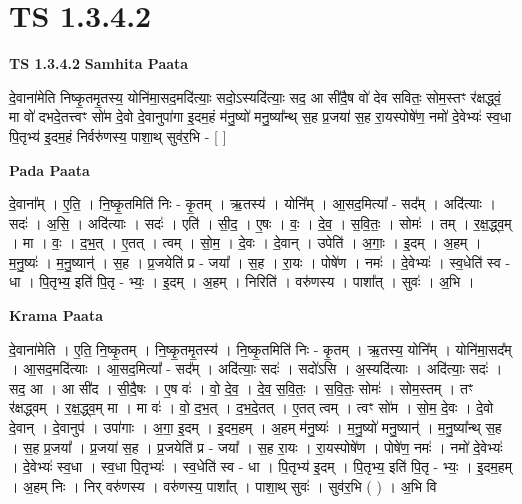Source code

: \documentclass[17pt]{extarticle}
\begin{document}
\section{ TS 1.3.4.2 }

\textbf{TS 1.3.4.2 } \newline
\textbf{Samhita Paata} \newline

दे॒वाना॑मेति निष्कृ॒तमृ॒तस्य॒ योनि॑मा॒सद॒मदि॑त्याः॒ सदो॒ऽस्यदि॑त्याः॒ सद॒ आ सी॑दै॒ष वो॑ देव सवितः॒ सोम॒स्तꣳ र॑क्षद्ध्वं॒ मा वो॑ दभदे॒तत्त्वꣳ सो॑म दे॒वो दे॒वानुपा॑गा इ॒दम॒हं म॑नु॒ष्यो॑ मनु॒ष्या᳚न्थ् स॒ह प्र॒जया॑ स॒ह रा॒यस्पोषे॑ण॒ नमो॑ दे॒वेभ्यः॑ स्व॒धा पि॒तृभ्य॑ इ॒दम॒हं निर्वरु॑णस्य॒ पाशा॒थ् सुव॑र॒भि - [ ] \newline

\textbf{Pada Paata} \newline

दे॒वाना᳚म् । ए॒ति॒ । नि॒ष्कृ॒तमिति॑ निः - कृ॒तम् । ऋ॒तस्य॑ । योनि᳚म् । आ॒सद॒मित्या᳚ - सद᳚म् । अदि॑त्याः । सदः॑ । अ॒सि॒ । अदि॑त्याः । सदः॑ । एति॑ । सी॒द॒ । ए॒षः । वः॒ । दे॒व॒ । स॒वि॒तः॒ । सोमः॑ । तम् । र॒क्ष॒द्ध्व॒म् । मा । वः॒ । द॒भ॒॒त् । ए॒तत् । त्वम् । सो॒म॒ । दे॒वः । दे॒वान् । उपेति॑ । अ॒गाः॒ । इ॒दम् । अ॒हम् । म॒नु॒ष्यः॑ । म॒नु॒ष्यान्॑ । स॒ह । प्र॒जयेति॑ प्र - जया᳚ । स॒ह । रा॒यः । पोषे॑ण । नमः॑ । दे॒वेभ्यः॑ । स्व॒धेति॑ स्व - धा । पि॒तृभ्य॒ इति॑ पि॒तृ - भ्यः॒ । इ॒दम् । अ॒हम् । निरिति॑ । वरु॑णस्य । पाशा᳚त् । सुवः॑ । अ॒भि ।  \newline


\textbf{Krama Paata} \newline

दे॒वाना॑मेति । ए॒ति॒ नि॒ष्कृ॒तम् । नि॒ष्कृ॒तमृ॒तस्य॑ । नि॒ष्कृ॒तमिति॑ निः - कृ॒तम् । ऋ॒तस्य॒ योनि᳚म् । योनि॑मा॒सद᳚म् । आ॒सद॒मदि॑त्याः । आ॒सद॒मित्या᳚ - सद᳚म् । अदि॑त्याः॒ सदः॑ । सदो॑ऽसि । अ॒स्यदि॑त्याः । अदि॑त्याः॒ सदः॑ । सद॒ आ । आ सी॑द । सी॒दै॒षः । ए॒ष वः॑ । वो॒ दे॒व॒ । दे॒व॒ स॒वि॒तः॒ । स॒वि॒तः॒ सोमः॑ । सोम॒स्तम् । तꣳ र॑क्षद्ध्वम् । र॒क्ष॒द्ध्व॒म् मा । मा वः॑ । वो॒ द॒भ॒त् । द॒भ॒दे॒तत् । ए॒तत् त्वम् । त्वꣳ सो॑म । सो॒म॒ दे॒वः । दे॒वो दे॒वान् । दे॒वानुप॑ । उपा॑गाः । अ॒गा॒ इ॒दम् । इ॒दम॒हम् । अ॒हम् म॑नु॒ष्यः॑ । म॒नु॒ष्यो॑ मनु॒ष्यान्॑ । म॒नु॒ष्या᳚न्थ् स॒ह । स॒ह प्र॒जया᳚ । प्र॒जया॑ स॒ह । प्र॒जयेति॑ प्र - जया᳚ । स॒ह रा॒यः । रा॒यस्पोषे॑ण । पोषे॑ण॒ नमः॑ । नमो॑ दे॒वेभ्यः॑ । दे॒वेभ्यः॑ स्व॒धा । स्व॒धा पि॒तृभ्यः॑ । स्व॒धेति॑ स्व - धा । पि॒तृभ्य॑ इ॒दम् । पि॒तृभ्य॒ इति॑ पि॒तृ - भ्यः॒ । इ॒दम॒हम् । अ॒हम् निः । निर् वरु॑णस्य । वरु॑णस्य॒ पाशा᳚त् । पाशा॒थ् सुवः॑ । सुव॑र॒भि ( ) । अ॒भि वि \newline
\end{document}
____________________
- [Task directions] Number of lines containing "Paata" in the material above: give that number alone.

- [Written response] 3